Furthermore, there is no anticipated fiscal impact on local governments, as the training program and compliance mechanisms are to be managed at the state level by DSHS and relevant licensing authorities. Local health care providers may incur indirect compliance costs associated with staff time or participation, but such impacts are not expected to require local public funding or government expenditures.

In summary, SB 2357 establishes a potentially impactful public health program using an efficient and cost-contained implementation strategy, aligning well with fiscal conservatism principles while addressing a high-priority health concern.

Vote Recommendation Notes

SB 2357 directly addresses persistent and preventable maternal mortality and morbidity in Texas by establishing a statewide maternal health training program for healthcare providers. It requires licensing boards and the Department of State Health Services (DSHS) to ensure uniform adherence to evidence-based clinical protocols, such as those developed under TexasAIM, and incorporates maternal safety simulations to improve emergency preparedness​.

Concerns regarding the expansion of government and regulatory burdens are valid but modest in this context. The bill does expand the scope of DSHS's responsibilities by assigning the agency oversight of a new training program, including compliance monitoring and curriculum development. However, it does not create new agencies, and the Legislative Budget Board has determined that any administrative costs can be absorbed using existing resources, meaning no additional burden on taxpayers is anticipated.

From a regulatory standpoint, the bill introduces a new mandate on health care providers treating maternal patients by requiring participation in the training program. This constitutes a limited regulatory burden, particularly on smaller or rural providers, but it is narrowly confined to those professionals engaged in maternal care and is implemented through existing licensing authorities. The requirement serves a compelling public interest: enhancing safety and consistency in life-threatening obstetric emergencies.

In sum, SB 2357 balances targeted, accountable governance with a strong public health rationale, imposes minimal taxpayer impact, and uses existing structures to implement a life-saving initiative. As such, Texas Policy Research recommends that lawmakers vote YES on SB 2357.

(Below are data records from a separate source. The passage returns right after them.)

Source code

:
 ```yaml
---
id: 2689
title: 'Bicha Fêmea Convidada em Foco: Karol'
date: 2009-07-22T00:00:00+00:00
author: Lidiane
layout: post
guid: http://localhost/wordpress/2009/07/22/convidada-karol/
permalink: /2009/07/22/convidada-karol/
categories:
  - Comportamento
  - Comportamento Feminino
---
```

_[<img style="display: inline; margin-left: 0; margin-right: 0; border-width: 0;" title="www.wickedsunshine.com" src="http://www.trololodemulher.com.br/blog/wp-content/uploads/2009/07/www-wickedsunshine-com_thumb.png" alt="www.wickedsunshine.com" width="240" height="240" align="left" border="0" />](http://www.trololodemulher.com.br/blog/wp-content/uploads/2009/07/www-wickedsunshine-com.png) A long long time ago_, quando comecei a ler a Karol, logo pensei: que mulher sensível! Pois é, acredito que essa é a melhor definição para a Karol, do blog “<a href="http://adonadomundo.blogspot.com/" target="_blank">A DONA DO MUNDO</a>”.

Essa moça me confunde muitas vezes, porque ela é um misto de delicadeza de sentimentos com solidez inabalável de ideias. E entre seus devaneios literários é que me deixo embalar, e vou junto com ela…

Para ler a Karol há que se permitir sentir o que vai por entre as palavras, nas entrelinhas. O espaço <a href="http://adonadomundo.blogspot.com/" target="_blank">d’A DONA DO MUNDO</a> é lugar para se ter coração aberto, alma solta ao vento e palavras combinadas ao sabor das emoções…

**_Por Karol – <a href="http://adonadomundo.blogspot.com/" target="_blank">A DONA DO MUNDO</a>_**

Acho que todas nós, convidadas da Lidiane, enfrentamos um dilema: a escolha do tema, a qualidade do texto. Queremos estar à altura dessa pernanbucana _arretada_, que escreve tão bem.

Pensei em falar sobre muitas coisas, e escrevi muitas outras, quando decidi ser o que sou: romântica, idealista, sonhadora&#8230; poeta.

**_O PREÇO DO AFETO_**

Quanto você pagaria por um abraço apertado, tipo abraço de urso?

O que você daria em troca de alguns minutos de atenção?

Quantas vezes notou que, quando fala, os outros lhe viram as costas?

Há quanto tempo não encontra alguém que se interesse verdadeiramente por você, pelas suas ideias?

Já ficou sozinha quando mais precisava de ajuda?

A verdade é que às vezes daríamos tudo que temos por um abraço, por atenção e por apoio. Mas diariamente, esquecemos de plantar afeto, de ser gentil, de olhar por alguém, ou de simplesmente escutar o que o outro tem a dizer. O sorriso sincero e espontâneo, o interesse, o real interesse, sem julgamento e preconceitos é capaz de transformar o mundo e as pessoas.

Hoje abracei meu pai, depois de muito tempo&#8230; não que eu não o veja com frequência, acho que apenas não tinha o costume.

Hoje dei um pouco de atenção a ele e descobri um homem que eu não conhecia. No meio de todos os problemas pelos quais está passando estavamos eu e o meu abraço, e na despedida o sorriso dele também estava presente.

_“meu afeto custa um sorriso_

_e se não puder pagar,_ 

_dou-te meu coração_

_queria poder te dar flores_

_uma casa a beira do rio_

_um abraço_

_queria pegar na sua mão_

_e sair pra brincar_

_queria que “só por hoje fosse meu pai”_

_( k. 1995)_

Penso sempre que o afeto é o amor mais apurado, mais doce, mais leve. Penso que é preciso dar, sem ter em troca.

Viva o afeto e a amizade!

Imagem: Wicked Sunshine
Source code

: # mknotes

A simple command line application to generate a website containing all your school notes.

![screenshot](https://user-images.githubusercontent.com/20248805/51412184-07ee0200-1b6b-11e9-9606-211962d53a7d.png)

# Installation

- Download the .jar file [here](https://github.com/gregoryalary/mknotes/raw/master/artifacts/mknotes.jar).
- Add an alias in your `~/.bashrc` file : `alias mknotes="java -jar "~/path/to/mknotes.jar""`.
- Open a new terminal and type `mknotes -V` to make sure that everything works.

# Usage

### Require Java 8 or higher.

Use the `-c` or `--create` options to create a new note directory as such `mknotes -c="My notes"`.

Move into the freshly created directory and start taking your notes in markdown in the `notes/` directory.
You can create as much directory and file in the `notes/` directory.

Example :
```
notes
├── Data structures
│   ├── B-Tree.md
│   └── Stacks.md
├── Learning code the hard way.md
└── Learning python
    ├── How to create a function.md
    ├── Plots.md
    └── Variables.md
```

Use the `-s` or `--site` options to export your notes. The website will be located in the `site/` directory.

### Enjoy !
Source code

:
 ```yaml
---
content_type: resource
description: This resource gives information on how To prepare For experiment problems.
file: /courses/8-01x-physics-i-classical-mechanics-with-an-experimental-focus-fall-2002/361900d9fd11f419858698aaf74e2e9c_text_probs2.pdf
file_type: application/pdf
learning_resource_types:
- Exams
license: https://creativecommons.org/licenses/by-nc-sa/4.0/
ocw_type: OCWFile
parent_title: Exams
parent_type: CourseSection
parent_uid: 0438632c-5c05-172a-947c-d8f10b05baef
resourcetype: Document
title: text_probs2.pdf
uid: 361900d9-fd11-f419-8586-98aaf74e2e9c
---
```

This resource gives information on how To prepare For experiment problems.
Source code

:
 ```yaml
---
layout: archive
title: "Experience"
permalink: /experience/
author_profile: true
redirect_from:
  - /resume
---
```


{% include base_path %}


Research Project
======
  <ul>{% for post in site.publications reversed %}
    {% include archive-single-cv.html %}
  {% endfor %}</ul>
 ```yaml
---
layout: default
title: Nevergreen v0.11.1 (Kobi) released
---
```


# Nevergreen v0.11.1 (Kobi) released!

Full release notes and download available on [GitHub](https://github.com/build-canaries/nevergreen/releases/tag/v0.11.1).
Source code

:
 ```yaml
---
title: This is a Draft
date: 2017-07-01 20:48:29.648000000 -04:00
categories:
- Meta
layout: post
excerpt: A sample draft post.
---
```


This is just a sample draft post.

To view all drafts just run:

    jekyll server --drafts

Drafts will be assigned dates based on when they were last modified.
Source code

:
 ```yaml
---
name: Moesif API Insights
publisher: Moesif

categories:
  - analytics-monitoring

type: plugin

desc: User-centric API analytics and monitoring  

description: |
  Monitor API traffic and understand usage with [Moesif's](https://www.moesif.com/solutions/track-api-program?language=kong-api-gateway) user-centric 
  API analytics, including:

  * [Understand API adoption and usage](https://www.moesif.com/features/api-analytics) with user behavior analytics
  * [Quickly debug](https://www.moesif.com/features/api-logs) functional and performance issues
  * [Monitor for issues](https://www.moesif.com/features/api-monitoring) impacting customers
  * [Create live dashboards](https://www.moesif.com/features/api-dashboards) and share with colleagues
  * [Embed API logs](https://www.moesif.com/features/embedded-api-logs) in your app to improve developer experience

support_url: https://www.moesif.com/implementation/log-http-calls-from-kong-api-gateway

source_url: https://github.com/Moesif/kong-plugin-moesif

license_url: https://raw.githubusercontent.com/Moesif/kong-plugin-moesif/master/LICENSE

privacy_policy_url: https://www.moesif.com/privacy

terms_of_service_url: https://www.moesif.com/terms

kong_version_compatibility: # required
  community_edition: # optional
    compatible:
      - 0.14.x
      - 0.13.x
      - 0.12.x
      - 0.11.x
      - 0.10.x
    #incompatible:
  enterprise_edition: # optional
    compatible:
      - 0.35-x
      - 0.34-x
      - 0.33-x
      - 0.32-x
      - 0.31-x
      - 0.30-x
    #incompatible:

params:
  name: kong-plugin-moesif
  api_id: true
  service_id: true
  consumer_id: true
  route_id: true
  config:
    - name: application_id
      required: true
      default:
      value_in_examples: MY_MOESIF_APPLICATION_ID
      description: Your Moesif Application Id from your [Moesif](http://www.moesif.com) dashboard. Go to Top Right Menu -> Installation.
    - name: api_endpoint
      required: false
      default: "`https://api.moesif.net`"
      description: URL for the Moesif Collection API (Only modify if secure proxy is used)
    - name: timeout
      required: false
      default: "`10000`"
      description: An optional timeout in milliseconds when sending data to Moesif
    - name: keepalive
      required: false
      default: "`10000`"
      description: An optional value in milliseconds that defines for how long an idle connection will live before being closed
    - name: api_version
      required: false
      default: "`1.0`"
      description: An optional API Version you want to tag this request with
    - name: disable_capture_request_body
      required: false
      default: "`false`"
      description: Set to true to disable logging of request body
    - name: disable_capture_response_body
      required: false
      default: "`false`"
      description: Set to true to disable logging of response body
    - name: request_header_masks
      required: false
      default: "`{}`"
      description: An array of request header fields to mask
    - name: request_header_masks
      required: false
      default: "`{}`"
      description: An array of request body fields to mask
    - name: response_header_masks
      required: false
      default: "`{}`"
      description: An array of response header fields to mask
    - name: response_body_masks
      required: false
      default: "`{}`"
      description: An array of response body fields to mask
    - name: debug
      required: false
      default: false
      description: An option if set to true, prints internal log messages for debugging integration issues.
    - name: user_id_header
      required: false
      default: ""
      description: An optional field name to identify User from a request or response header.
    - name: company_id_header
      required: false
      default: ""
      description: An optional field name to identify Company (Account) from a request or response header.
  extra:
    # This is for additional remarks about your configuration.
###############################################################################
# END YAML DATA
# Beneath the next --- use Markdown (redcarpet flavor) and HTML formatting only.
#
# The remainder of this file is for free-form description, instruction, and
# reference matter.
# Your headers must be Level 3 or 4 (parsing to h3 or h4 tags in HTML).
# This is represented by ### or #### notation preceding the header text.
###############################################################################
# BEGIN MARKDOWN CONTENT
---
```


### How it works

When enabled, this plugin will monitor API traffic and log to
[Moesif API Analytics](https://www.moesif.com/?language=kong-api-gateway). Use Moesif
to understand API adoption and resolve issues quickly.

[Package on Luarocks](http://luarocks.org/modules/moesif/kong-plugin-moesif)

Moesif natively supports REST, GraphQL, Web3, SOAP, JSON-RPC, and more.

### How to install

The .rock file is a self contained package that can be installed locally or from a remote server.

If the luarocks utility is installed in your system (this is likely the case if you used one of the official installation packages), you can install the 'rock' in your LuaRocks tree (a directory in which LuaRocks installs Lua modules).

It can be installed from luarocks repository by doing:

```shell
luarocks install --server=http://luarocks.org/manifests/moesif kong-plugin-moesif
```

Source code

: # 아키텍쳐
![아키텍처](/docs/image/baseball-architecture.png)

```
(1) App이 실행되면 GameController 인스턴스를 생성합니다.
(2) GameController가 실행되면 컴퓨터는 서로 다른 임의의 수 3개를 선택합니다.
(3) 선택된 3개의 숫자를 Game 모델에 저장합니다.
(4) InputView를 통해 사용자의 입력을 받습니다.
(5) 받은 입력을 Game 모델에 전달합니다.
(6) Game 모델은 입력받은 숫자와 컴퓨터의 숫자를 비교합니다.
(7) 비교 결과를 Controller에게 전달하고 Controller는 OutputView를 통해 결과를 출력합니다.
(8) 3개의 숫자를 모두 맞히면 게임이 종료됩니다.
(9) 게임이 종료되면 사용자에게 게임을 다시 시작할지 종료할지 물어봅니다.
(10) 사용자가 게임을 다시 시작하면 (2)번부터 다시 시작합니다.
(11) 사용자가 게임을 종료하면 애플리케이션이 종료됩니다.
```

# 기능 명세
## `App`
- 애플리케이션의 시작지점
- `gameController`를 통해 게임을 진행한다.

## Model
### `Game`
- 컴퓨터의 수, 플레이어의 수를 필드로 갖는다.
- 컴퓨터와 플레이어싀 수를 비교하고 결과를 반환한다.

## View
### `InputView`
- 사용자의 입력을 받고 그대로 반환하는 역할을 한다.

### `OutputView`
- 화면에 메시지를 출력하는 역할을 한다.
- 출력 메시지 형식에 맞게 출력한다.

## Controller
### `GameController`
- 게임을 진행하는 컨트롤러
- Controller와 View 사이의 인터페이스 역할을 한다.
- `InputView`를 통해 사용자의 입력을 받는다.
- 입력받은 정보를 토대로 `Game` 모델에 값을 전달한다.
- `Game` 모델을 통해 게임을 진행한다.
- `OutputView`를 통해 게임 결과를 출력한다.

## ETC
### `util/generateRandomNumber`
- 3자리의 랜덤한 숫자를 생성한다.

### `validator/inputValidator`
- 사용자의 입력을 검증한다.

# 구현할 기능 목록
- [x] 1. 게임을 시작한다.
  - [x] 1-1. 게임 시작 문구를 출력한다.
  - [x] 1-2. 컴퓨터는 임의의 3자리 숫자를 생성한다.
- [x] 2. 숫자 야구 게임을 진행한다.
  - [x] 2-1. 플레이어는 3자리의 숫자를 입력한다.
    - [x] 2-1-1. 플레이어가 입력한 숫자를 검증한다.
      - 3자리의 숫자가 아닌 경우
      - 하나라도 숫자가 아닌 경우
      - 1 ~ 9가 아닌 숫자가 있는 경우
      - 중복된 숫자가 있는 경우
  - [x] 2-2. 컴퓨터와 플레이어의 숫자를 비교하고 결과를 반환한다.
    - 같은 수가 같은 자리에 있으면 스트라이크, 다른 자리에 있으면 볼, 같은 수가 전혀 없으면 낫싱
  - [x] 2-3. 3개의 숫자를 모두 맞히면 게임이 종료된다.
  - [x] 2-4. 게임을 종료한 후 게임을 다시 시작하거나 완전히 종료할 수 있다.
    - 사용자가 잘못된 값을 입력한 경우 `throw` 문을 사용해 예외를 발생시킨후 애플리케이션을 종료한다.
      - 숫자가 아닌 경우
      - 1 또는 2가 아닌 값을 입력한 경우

  • Individual Liberty: The bill mandates training for health care providers, which could be seen as a slight restriction on professional autonomy. However, it does not limit personal freedoms of the general public, and it could enhance maternal patients’ liberty interests by ensuring safer, more consistent care during childbirth, a time when their lives and health are uniquely vulnerable.
  • Personal Responsibility: The bill promotes accountability by requiring maternal care providers to stay current on life-saving medical practices. It reinforces the idea that professionals must maintain high standards to serve the public safely. This aligns well with personal responsibility, particularly in high-risk medical fields.
  • Free Enterprise: There is a limited regulatory burden placed on health care businesses and professionals, particularly smaller clinics that may find compliance more challenging. However, because the program will be implemented through existing public health infrastructure, and there’s no fee or penalty language in the bill, the impact on free enterprise is moderate and targeted, not broad or overreaching.
  • Private Property Rights: The bill doesn’t affect land use, ownership, or any other direct private property rights. Any potential impact would be indirect, such as operational costs for private clinics needing to allocate time or resources to comply with training requirements.
  • Limited Government: The bill modestly expands the role of the state by giving the Department of State Health Services and licensing boards the power to enforce a new requirement. However, it does so without growing government payroll significantly or adding agencies, and it leverages existing programs like TexasAIM. Because it focuses on a narrowly defined public health concern, this expansion is limited in scope and time-bound to rulemaking and compliance monitoring.